Task description: Where a line of the data below has the string "also", copy that line.

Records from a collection

+--

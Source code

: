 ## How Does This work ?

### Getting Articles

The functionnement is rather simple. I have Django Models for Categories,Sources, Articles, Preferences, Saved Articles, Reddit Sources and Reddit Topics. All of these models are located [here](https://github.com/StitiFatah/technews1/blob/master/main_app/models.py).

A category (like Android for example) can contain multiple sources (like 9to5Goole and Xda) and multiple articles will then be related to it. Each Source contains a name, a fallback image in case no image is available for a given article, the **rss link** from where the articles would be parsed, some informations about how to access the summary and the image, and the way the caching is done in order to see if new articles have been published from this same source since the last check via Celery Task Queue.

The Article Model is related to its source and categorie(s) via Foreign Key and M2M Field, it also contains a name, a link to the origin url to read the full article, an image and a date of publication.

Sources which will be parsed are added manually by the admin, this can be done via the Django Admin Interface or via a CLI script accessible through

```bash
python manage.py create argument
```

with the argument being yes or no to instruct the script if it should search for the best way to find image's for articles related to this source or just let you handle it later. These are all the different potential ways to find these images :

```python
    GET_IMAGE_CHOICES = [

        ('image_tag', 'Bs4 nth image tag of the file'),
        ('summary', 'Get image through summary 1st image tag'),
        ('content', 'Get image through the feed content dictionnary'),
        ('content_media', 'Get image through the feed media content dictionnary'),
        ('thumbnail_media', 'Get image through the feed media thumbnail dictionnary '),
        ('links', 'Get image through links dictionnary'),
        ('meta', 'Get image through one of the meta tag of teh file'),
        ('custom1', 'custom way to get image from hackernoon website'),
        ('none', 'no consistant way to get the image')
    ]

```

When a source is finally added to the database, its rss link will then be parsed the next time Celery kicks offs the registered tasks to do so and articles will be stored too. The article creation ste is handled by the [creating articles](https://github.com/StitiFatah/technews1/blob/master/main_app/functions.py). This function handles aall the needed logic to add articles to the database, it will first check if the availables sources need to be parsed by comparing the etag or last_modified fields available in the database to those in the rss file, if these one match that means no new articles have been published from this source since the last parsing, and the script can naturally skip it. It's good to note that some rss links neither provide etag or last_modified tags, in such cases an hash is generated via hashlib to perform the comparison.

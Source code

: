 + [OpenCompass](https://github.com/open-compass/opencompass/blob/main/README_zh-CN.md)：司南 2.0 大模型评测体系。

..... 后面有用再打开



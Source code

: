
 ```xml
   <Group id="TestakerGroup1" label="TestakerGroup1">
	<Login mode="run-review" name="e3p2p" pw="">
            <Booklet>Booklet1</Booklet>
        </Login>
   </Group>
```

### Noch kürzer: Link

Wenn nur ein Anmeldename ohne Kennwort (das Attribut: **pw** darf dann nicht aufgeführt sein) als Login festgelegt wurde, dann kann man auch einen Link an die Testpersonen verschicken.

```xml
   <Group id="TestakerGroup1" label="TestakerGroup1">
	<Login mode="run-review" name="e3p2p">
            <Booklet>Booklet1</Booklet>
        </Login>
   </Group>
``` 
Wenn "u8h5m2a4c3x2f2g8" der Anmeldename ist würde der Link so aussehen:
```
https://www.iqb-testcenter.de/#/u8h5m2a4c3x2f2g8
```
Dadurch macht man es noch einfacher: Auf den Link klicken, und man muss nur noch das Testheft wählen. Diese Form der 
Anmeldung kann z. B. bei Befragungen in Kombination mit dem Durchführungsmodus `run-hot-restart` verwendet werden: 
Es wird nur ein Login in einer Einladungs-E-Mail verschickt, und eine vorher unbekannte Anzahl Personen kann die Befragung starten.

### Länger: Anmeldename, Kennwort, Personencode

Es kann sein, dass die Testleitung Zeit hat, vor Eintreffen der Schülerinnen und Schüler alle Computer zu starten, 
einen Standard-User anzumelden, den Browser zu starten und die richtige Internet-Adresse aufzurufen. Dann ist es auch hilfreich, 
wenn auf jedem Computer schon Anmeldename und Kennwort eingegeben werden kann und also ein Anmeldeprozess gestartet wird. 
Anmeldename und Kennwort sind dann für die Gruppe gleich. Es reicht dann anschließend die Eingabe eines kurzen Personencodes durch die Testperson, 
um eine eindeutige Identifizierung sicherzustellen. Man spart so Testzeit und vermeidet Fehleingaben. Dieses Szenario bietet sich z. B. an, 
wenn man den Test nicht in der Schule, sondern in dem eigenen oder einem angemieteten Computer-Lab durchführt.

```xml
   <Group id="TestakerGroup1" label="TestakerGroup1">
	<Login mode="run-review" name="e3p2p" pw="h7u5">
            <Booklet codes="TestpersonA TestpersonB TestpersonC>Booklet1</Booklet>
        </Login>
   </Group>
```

+--

Solution for this problem:
The Article Model is related to its source and categorie(s) via Foreign Key and M2M Field, it also contains a name, a link to the origin url to read the full article, an image and a date of publication.
wenn auf jedem Computer schon Anmeldename und Kennwort eingegeben werden kann und also ein Anmeldeprozess gestartet wird. 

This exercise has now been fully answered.